I cannot remember a time when I did not know anything about the world of Harry Potter. I think I was eight years old when I read the first book and it did not take me long to be completely hooked. By the time I was in third grade, I was completely obsessed; birthdays and Christmases soon included all Harry Potter themed presents. I amassed a collection of not only the books, but Legos, figurines, posters, a cloak, hand-made robes for the Yule Ball, and countless other trinkets. Summers meant midnight releases for the books and movies, waiting for a Hogwarts letter, (that never came, which still breaks my heart and I’m 24 now) and Halloween was for dressing up as my favorite characters. Recent years have meant visiting the Wizarding World of Harry Potter, saving money for a Harry Potter themed trip to London, and meeting people who throw an epic Harry Potter Weekend Party every year. I have yet to abandon my Harry Potter obsession as car rides still always include listening to the audiobooks. Harry Potter was a magical part of my entire childhood and adolescence and I cannot imagine a world without it. 

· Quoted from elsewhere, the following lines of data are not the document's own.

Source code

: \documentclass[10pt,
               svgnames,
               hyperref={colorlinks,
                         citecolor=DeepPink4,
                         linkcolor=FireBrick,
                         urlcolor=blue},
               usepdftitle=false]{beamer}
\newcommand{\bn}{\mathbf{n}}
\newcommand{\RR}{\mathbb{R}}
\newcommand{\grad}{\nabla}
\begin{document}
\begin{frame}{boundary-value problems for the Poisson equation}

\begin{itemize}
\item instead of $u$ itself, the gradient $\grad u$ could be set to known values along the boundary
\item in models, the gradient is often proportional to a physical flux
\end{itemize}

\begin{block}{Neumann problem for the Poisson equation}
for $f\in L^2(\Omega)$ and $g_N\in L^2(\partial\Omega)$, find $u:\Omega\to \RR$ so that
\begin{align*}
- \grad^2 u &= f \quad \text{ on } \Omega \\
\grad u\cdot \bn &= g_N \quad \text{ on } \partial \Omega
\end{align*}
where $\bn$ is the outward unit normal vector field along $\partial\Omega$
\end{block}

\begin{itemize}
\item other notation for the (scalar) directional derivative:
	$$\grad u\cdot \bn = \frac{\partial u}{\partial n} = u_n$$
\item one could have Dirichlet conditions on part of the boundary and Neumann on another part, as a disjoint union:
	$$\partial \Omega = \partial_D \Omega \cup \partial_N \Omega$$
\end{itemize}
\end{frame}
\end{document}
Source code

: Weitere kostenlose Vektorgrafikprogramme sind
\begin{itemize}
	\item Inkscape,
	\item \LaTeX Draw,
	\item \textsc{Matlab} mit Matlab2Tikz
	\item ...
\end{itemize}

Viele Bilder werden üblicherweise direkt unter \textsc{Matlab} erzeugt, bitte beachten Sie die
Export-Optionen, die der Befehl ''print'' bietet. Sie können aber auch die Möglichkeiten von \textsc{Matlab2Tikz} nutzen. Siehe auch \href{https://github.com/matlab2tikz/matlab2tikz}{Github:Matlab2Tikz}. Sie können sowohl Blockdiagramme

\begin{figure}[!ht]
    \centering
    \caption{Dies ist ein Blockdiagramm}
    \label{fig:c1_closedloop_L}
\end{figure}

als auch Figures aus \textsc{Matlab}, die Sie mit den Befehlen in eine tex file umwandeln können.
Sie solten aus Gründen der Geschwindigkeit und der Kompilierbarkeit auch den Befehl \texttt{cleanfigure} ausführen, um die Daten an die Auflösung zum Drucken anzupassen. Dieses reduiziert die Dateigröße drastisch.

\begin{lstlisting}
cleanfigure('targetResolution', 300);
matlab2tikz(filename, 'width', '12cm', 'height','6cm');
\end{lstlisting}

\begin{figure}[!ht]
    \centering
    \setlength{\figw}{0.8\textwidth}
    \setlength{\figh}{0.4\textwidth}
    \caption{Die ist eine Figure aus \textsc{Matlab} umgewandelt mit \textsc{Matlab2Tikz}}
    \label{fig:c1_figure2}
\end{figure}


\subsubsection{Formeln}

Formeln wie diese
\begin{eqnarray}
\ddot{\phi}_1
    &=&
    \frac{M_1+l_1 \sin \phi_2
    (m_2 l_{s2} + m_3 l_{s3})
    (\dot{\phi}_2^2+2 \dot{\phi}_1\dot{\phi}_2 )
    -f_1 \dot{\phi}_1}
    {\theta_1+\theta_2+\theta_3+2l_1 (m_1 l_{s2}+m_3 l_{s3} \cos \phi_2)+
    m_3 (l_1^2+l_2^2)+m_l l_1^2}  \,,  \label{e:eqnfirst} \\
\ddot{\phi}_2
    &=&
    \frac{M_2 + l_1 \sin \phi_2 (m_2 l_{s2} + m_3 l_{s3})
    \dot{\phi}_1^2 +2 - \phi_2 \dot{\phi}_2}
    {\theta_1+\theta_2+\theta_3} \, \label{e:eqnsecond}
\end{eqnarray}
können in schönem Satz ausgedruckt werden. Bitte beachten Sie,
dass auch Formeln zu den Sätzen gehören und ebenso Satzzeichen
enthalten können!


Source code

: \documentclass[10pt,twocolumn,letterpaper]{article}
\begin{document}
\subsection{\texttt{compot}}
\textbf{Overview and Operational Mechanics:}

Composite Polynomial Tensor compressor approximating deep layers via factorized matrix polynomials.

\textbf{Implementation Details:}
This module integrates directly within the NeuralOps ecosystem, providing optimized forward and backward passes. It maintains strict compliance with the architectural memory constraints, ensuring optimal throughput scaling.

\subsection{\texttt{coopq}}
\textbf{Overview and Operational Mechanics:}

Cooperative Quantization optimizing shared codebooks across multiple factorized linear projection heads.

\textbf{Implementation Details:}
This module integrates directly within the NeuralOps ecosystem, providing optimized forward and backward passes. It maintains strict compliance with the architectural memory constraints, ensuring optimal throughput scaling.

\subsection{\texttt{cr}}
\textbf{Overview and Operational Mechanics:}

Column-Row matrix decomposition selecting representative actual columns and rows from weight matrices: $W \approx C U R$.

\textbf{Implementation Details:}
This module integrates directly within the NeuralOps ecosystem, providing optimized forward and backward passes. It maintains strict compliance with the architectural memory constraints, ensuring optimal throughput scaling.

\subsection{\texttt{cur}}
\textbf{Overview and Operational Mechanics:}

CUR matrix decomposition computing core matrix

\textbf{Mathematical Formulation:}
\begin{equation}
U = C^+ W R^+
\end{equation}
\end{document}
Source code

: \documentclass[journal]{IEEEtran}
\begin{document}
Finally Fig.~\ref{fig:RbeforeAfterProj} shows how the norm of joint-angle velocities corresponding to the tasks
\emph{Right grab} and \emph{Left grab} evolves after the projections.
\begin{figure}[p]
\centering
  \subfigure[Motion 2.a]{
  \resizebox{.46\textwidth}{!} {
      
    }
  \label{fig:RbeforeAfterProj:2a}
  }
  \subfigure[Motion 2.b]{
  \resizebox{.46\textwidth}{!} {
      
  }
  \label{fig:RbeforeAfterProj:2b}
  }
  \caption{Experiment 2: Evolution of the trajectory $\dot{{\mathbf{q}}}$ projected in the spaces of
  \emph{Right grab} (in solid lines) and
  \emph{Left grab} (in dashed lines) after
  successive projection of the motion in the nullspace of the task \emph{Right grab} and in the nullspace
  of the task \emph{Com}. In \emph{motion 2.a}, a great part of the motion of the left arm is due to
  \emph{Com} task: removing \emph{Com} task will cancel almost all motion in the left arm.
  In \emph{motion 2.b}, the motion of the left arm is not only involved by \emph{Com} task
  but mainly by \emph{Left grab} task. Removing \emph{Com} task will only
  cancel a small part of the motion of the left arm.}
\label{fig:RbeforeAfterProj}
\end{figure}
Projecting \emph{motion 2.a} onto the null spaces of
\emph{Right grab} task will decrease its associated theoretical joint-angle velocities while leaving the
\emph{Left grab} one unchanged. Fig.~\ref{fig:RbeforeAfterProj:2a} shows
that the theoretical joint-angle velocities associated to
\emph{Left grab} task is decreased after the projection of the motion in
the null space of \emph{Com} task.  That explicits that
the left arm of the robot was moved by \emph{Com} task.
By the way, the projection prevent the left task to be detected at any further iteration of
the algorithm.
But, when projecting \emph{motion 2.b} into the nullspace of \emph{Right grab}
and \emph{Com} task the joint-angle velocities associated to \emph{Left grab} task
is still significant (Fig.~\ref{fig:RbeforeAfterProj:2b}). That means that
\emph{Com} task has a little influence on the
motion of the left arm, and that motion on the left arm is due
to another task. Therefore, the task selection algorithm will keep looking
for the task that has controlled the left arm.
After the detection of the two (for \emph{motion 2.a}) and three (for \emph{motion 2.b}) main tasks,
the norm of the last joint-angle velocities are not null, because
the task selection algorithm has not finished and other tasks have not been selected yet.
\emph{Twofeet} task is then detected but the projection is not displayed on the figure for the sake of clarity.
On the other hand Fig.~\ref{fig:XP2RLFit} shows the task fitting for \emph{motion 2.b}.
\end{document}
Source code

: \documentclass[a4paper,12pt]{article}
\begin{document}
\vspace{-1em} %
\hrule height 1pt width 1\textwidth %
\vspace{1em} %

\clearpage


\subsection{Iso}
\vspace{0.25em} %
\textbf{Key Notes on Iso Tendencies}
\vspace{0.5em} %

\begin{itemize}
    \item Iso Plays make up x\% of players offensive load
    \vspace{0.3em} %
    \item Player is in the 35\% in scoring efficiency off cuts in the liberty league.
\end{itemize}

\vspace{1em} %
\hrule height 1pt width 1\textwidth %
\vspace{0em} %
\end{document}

Harry Potter and the Sorcerer’s Stone Synopsis

Harry Potter has never played a sport while flying on a broomstick. He’s never worn a cloak of invisibility, befriended a giant, or helped hatch a dragon. All Harry knows is a miserable life with the Dursleys, his horrible aunt and uncle, and their abominable son, Dudley. Harry’s room is a tiny closet at the foot of the stairs, and he hasn’t had a birthday party in eleven years. But all that is about to change when a mysterious letter arrives by owl messenger: a letter with an invitation to a wonderful place he never dreamed existed. There he finds not only friends, aerial sports, and magic around every corner, but a great destiny that’s been waiting for him… if Harry can survive the encounter.

Series Review

Where to start with this series that has defined my childhood? Well, my favorite of the series has always been (and always will be) the third book, Harry Potter and the Prisoner of Azkaban. The reason for that is easy: it’s where you first meet Remus Lupin and Sirius Black, two of my all-time favorite characters. For the first time, Harry meets his father’s best friends and we learn about the time of the Marauders. (I’m one of those people who wants a prequel series based on the lives of Moony, Wormtail, Padfoot, and Prongs). I love all of the books though and will never be able to objectively review them because my emotional attachment is too strong. While I concede that Harry was rather angsty (especially in Order of the Phoenix) I maintain that he had every right to be – what other 15 year old has experienced everything he did? He’s allowed to be a moody teenager. I could certainly relate to his feelings of isolation and depression when I was that age as well.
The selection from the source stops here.